ロボットの進化によりルーティンの単純な仕事だけでなく、細かな溶接や研磨などの高度な技術力を必要とする分野の仕事や、音声の文字起こしや翻訳の仕事も消えています。

実際に徳島県庁では、Googleの音声入力システムを利用した文字起しを採用することで、その日に発表された音声発表をリアルタイムに文字へ変換する、画期的な仕組みを取り入れています。

このシステムを取り入れることで、職員の残業時間が大幅に短縮されたとのことですが、驚くべきは音声文字入力よりもAIを使用した要約機能で、必要な長さに自動で瞬時に文書を調整してくれます。

深夜にまで及ぶ残業時間が減るという意味では、精度の高い音声入力やAIの要約機能は人の役に立つ物ですが、そのうち翻訳の仕事や文書を作成することも全て機械がすることになるかもしれません。

誤字や変換ミスのない正確性な文書を作成するという意味では、既に人間よりもAIの方が存在価値が高い気がしますが、将棋やチェスのAI同士の戦いが全く面白くないことを考えると、まだ人間でなければならない分野もありそうです。

これからはAIが更に進化し、小説だけでなく絵画や作曲までも人間より上手にできる時代になるかもしれませんが、コンテンツは人の手により創るものでなければ味がありません。

人を排除した結果が人手不足に

残念なことに経営を圧迫するのは人件費であり、相次ぐ値上げで批判されているAdobe CCなどのクラウドサービスの費用は、実は微々たるものという現実があります。

もちろん、Adobe CC自体にはコンテンツを作成する能力がないなので、道具のひとつと人件費を比べるのは筋違いですが、将来的にAIが搭載されると人件費の削減につながりそうです。

ただ、バブル景気の崩壊後に人件費が安い中国へ製造現場をシフトさせてきたことで、仕事のない人や給料が上がらない人が増えてしまい国内の消費が長期にわたり低迷してしまいました。

当時の景気の冷え込みをみると人件費削減は仕方ないことですが、景気が回復した今も昔の様な安定した生活が見えてこないので、消費よりも節約することが若い世代を中心に身についています。

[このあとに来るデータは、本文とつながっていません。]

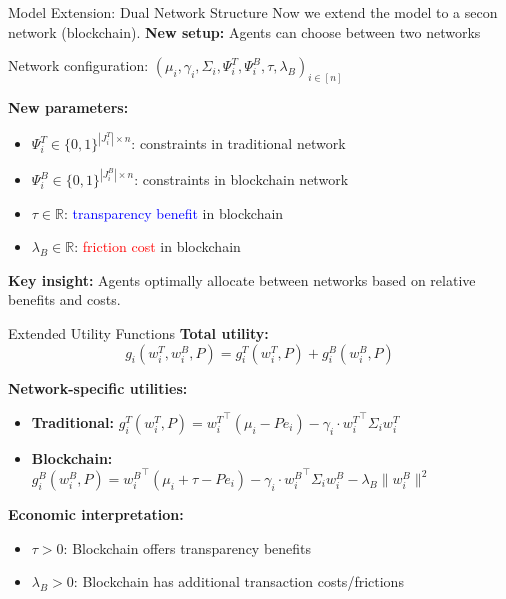 \documentclass{beamer}
\begin{document}
\begin{frame}{Model Extension: Dual Network Structure}
Now we extend the model to a secon network (blockchain).
\textbf{New setup:} Agents can choose between two networks

Network configuration: $(\mu_i, \gamma_i, \Sigma_i, \Psi_i^T, \Psi_i^B, \tau, \lambda_B)_{i \in [n]}$

\vspace{0.3cm}
\textbf{New parameters:}
\begin{itemize}
   \item $\Psi_i^T \in \{0,1\}^{|J_i^T| \times n}$: constraints in traditional network
   \item $\Psi_i^B \in \{0,1\}^{|J_i^B| \times n}$: constraints in blockchain network
   \item $\tau \in \mathbb{R}$: \textcolor{blue}{transparency benefit} in blockchain
   \item $\lambda_B \in \mathbb{R}$: \textcolor{red}{friction cost} in blockchain
\end{itemize}

\vspace{0.3cm}
\textbf{Key insight:} Agents optimally allocate between networks based on relative benefits and costs.
\end{frame}

\begin{frame}{Extended Utility Functions}
\textbf{Total utility:} 
$$g_i(w_i^T,w_i^B, P) = g_i^T(w_i^T,P) + g_i^B(w_i^B,P)$$

\vspace{0.3cm}
\textbf{Network-specific utilities:}
\begin{itemize}
    \item \textbf{Traditional:} $g_i^T(w_i^T,P) = {w_i^T}^\top (\mu_i - P e_i) - \gamma_i \cdot {w_i^T}^\top \Sigma_i w_i^T$
    
    \item \textbf{Blockchain:} $g_i^B(w_i^B,P) = {w_i^B}^\top (\mu_i + \tau - P e_i) - \gamma_i \cdot {w_i^B}^\top \Sigma_i w_i^B - \lambda_B \|w_i^B\|^2$
\end{itemize}

\vspace{0.3cm}
\textbf{Economic interpretation:}
\begin{itemize}
    \item $\tau > 0$: Blockchain offers transparency benefits
    \item $\lambda_B > 0$: Blockchain has additional transaction costs/frictions
\end{itemize}
\end{frame}
\end{document}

若い世代の人がお金を使わないことを批判するバブル世代の経営者もいますが、その様な状態にしたのは旧世代の経営者であり、お金がなくて諸費できない世代は何も悪くないと思います。

そんな安定した生活が見えない若い世代の人が、結婚や育児をコストパフォーマンスが悪いというのも無理もないので、人口減少や人手不足を本気で解消したいなら内需を拡大させる政策が必要になります。

実体経済を反映させない株価を気にしても仕方ないことで、子供を産んでも我慢する必要のない生活が続けられることがわかれば、次第に消費意欲が湧いてくるのではないかと思います。

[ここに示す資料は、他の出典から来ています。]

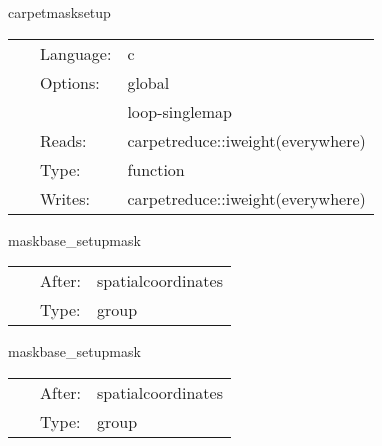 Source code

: \vspace{5mm}


\hspace{5mm} carpetmasksetup 

\hspace{5mm}{\it set up the weight function for the restriction regions } 


\hspace{5mm}

 \begin{tabular*}{160mm}{cll} 
~ & Language:  & c \\ 
~ & Options:  & global \\ 
~& ~ &loop-singlemap\\ 
~ & Reads:  & carpetreduce::iweight(everywhere) \\ 
~ & Type:  & function \\ 
~ & Writes:  & carpetreduce::iweight(everywhere) \\ 
\end{tabular*} 


\vspace{5mm}


\hspace{5mm} maskbase\_setupmask 

\hspace{5mm}{\it set up the weight function } 


\hspace{5mm}

 \begin{tabular*}{160mm}{cll} 
~ & After:  & spatialcoordinates \\ 
~ & Type:  & group \\ 
\end{tabular*} 


\vspace{5mm}


\hspace{5mm} maskbase\_setupmask 

\hspace{5mm}{\it set up the weight function } 


\hspace{5mm}

 \begin{tabular*}{160mm}{cll} 
~ & After:  & spatialcoordinates \\ 
~ & Type:  & group \\ 
\end{tabular*}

最近は、スーパーだけではくコンビニエンスストアや、ファストフード店もセルフレジ化が進んでいますが、ロボットやAIは食事をしませんし車も買わないので、今後増々内需が冷え込む可能性が高くなります。

物価上昇で家が買えない時代に

2018年頃から落ち着きを取り戻し安定した相場を推移している新築マンションですが、2020年以降に大幅な下落をするかというと誰にもわからないので、どのタイミングで購入するかは自分で判断しなければなりません。

今は新築マンションや一戸建てを買う時代ではないと言う人がいますが、都内の中古マンションは一千万円近く値上げしている物件もあるので、新築を購入した方がお得な場合もあります。

例えば、住宅ローンは店頭表示金利から優遇した金利で組むのが一般的ですが、力のあるデベロッパーの物件を買うと更に金利を優遇してもらえることがありますが、中古物件はそうはいきません。

専門家の方は知識はあるかもしれませんが、実際に今このタイミングで新築物件を購入した人の経験ある意見ではないので、数値上だけで判断している意見はあまり参考になりません。

そんなことよりも、物価の上昇率と比例して伸びない賃金の方が問題で、新築マンションだけでなく中古マンションのローン審査が通らない若い人が多いのも事実です。

10年以上住んできたマンションが購入した時よりも、高く売却できので多くの頭金を用意できたので、新築物件に住み替えることができましたが、若い人が5千万円を超える住宅ローンを組むのは難しいと思います。

技術の革新により消えた物の話から住宅の話にまで発展してしまいましたが、今後このままだと新築分譲マンションや夢の一戸建てに住める人は限られてくるのかもしれません。

いくら低金利時代だからと、5千万円を超える住宅ローンを組むのは大変なので、親に支援を求める人もいますが、その瞬間から夢のマイホームが悪夢化す場合もあるので親の人間性をみて判断してください。

親に支援を頼めないので、仕方なく中古物件の住宅ローンを夫婦ペアで組む人も多いのですが、10年以内に出産する予定があるなら住宅ローン控除の対策なども考えて、割合を変えて契約するのがおすすめです。

我が家の場合、稼ぎの多い妻と一緒に半分の割合で住宅ローンを組みましたが、子供が産まれる2年から仕事をしていませんので、年末調整で受け取れる5年分の住宅ローン控除を放棄することになりました。

その時の教訓から、新築マンションに住み替えた時の住宅ローンは単身で組むことにしましたが、それも家を売却した差額を頭金として使えるからで、賃貸住宅に長年住んでいたらスタートラインにも立つことができませんでした。

そう考えると、これからも物価の上昇が続けば、新築の分譲住宅というものは一部の人間が住めるものであり、一般人には賃貸住宅に暮らすしかない世界になるのかもしれません。

保育園や幼稚園がなくなる日

待機児童や介護問題を解消するために、働き改革として自宅勤務を推進しようとしていますが、家で働きながら乳幼児の世話をするのは無理があると思います。

他にも子連れ出勤を推奨したりしますが、混雑する都心の通勤ラッシュの電車に子供を乗せる訳にもいかないので、子供を預けられる施設を増やしたり自宅で育児する方を支援した方が良さそうです。

そんな意味で、保護者の負担を軽くする幼稚園や保育園を無償化するのではなく、施設で働くスタッフの手当や労働環境を改善するのに使用した方が良いのではないかと思います。

これから幼稚園や保育園が無償化されるのは、2歳の子を持つ親としてはありがたいのですが、それ以前に預ける施設のスタッフに余裕がないのが不安で仕方がありません。

このまま、スタッフの手当や労働環境が改善されなければ、保育士の離職が加速したり保育士を目指す人も増えないので、施設そのものもが存続できなくなる可能性もあります。

いつの間にか人間中心の暮らしやすい世界という感じではなくなりましたが、だからと何も手を打たずに動かなければ状況は好転しないので、何かを失う前に得る努力をするのがおすすめです。

脳波新しいことを嫌うので努力を続けるのは大変なことだと思うかもしれませんが、どんなに苦手なことでも1日10分続けていけば次第に苦手意識がなくなります。

これからの時代、英語ができることが人生で有利に働くことはないかもしれませんが、人ができないことを続けられるということは大きな才能のひとつなので、自分に限界を設けず挑戦してみてください。